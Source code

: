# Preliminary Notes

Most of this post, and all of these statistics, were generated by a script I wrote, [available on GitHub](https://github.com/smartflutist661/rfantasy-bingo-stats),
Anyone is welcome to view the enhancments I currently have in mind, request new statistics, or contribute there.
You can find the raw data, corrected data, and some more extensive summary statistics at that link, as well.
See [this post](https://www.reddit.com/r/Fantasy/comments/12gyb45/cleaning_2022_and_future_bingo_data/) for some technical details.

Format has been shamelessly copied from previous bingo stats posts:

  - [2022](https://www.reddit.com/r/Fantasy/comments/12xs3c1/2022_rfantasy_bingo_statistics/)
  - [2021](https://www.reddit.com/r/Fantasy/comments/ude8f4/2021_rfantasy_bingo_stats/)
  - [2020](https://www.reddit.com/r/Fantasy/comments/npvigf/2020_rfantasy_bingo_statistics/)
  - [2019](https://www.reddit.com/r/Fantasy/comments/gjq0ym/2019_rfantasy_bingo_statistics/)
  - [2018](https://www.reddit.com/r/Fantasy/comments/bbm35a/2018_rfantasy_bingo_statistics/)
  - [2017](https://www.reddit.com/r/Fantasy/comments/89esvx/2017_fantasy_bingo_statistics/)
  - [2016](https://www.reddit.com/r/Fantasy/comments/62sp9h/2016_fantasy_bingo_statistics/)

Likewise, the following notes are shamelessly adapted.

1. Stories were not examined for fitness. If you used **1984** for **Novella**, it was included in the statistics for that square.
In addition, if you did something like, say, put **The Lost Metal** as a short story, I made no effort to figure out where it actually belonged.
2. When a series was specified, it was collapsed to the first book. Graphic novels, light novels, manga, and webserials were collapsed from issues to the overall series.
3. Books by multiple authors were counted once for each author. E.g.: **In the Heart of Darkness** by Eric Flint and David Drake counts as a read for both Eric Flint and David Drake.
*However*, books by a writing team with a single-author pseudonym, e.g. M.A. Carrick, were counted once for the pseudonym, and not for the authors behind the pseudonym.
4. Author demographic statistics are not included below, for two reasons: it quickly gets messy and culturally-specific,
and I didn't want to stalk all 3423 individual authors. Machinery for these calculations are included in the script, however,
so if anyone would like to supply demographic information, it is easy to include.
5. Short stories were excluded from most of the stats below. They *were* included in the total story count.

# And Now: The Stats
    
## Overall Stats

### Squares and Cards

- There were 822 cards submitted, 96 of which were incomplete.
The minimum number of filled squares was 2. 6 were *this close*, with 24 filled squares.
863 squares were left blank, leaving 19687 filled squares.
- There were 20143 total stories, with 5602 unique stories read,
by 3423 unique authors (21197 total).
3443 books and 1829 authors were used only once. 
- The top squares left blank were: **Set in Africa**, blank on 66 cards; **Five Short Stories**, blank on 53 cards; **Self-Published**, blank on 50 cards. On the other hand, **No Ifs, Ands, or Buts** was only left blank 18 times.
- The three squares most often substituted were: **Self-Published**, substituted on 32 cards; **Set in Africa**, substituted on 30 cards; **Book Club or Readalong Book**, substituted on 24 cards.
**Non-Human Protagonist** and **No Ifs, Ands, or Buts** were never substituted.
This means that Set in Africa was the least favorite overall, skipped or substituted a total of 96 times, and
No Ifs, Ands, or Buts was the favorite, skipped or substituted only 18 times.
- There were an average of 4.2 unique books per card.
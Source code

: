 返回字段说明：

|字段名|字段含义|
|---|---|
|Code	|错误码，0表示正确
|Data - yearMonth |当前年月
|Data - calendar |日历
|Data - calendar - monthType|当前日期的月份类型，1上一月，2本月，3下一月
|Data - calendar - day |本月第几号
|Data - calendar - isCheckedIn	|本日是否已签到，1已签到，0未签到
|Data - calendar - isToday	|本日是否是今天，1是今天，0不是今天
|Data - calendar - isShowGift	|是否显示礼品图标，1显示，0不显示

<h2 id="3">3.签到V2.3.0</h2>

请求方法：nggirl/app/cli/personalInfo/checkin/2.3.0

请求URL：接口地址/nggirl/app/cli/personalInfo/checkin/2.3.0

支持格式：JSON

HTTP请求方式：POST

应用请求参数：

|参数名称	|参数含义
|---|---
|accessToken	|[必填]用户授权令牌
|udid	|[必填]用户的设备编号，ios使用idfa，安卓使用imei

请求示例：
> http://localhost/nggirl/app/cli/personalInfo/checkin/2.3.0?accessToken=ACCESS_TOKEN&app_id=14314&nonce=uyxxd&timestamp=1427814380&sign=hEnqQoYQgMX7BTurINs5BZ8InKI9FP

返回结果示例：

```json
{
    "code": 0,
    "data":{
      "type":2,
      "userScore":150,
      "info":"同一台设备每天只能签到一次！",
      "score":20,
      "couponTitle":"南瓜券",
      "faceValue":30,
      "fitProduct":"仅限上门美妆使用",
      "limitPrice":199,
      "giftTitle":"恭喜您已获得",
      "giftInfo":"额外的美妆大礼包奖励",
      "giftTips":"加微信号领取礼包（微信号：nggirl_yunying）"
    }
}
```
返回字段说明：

================================

▶ [Goal of the exercise]:
Check each line of the records for the word "blank", and show the lines that contain it.

▶ [Response below]:
863 squares were left blank, leaving 19687 filled squares.
- The top squares left blank were: **Set in Africa**, blank on 66 cards; **Five Short Stories**, blank on 53 cards; **Self-Published**, blank on 50 cards. On the other hand, **No Ifs, Ands, or Buts** was only left blank 18 times.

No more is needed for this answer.